Will Pinterest Reach Its Potential in 2015?

What Pinterest lacks in size compared with Facebook, Instagram and Twitter, it makes up with marketing opportunities, according to a new report from eMarketer, “Pinterest for Marketers: What You Need to Know.” The report analyzes Pinterest in four major categories—usage, marketing, advertising and ecommerce—dissecting the 16 things marketers should know as Pinterest starts a major advertising push in 2015.

According to new estimates from eMarketer, the social network’s US user base will reach 47.1 million in 2015, up 11.4% year over year. Though smaller than Facebook, Instagram and Twitter, Pinterest has an attribute other social platforms don’t: users who willingly share their product preferences, plans and aspirations.

“[Pinterest’s] growth may be more limited than other services, simply because what you do on Pinterest—find and pin things that you like—isn’t necessarily something that large numbers of people may want to do,” wrote Debra Aho Williamson, principal social media analyst at eMarketer and author of the report. “[But] in a year when marketers are starting to worry about ‘dark social’ platforms where most conversations are private, there’s a polar opposite—Pinterest.”

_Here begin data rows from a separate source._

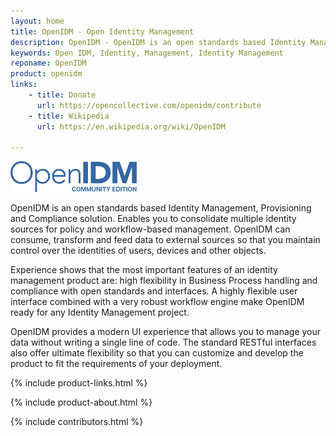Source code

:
 ```yaml
---
layout: home
title: OpenIDM - Open Identity Management
description: OpenIDM - OpenIDM is an open standards based Identity Management, Provisioning and Compliance solution.
keywords: Open IDM, Identity, Management, Identity Management
reponame: OpenIDM
product: openidm
links: 
    - title: Donate
      url: https://opencollective.com/openidm/contribute
    - title: Wikipedia
      url: https://en.wikipedia.org/wiki/OpenIDM
   
---
```

<div class="container text-center mb-4">
    <a target="_blank" href="https://github.com/OpenIdentityPlatform/OpenIDM">
        <img src="/assets/img/openidm-logo.png" width="40%" alt="OpenIDM Logo"/>
    </a>
</div>

OpenIDM is an open standards based Identity Management, Provisioning and Compliance solution. Enables you to consolidate multiple identity sources for policy and workflow-based management. OpenIDM can consume, transform and feed data to external sources so that you maintain control over the identities of users, devices and other objects.

Experience shows that the most important features of an identity management product are: high flexibility in         Business Process handling and compliance with open standards and interfaces.
A highly flexible user interface combined with a very robust workflow engine make OpenIDM ready for any Identity Management project.

OpenIDM provides a modern UI experience that allows you to manage your data without writing a single line of code. The standard RESTful interfaces also offer ultimate flexibility so that you can customize and develop the product to fit the requirements of your deployment.


 {% include product-links.html %}

 {% include product-about.html %}

 {% include contributors.html %}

More than one-quarter of US social network users and 18.1% of internet users will use Pinterest on a monthly basis this year, eMarketer projects. By 2019, the network’s monthly user base will be 59.3 million—nearly 30% of US social network users.

To anyone who has cursory knowledge of what Pinterest is and who uses it, it’s not a surprise that females dominate the social network’s user base. And even though the male user base is increasing, we forecast that by 2019, males will barely crack 20% share of the site’s US audience.

Internationally, however, more men are starting to use Pinterest, and this trend is integral to Pinterest’s growth efforts. The service has a 50-50 gender split in India, South Korea, Japan and Brazil, the company reported, and only 30% of its users are from outside the US right now. Comparatively, 85% of Facebook’s audience, 70% of Instagram’s and 72% of Twitter’s monthly user bases are outside the US, according to those companies. Pinterest’s long runway internationally represents a crucial opportunity but could also present a long-term challenge if it can’t escape a US-centric image.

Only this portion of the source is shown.